[Collection entries]

========================================================================

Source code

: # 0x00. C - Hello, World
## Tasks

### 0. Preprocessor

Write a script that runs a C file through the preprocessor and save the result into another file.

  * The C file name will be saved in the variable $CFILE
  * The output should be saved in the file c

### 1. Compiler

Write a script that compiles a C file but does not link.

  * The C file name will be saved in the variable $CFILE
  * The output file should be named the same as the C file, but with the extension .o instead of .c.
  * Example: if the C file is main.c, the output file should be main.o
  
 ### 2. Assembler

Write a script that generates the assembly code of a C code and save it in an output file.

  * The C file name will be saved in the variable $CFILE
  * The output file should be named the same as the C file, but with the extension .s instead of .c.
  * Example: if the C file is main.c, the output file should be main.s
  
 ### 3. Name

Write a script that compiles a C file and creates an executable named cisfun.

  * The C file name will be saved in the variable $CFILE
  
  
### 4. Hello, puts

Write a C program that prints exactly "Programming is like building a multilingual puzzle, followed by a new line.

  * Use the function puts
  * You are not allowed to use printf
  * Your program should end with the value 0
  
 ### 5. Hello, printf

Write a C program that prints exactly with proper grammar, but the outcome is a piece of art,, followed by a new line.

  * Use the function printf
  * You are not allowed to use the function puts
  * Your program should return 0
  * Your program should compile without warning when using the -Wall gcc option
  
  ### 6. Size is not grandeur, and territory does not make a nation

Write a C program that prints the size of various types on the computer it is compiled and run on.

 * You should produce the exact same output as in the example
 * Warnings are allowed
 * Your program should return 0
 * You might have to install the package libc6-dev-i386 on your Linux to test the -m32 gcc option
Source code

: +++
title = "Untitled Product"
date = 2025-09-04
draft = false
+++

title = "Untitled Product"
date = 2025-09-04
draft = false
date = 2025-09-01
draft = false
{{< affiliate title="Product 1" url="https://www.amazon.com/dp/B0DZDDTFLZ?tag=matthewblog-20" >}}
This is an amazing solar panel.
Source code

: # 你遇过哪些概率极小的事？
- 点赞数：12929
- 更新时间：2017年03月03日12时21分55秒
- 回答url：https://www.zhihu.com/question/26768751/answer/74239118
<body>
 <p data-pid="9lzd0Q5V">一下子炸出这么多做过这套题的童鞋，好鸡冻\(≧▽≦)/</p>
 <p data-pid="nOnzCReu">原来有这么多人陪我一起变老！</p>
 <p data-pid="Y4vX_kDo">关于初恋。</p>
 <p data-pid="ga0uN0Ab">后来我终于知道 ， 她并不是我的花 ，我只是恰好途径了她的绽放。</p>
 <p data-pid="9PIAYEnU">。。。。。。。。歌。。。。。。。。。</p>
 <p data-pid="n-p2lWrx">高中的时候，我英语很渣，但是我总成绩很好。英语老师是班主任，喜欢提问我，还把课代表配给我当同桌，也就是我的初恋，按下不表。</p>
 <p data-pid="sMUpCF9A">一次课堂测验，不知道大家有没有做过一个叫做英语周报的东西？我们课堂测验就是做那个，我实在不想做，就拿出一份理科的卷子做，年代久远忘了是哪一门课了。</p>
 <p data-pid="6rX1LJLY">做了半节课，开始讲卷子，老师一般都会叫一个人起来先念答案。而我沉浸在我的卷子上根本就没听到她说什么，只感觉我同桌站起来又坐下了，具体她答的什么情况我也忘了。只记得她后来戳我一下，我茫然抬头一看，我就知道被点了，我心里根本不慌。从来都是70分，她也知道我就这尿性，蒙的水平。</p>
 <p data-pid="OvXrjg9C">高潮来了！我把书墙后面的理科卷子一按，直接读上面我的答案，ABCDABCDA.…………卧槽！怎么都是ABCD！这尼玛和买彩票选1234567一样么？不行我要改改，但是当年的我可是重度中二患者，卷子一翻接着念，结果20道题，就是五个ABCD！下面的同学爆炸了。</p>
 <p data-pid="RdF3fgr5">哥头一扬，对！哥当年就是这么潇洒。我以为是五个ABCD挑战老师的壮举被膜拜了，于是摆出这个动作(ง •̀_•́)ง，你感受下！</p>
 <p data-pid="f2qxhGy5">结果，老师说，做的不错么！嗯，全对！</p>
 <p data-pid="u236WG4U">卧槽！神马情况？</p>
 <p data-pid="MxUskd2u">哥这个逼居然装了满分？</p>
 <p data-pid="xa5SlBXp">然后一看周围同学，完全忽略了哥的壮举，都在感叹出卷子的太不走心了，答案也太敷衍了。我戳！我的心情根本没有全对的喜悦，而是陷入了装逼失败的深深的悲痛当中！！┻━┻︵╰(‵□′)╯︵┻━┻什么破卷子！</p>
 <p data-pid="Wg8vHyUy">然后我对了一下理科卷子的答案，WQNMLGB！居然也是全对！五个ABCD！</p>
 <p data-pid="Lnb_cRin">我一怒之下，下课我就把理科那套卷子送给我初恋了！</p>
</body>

========================================================================

- **WHAT THE EXERCISE ASKS**:
Whenever the word "Write" occurs in a line above, copy that line.

- **SOLUTION TO THE EXERCISE**:
Write a script that runs a C file through the preprocessor and save the result into another file.
Write a script that compiles a C file but does not link.
Write a script that generates the assembly code of a C code and save it in an output file.
Write a script that compiles a C file and creates an executable named cisfun.
Write a C program that prints exactly "Programming is like building a multilingual puzzle, followed by a new line.
Write a C program that prints exactly with proper grammar, but the outcome is a piece of art,, followed by a new line.
Write a C program that prints the size of various types on the computer it is compiled and run on.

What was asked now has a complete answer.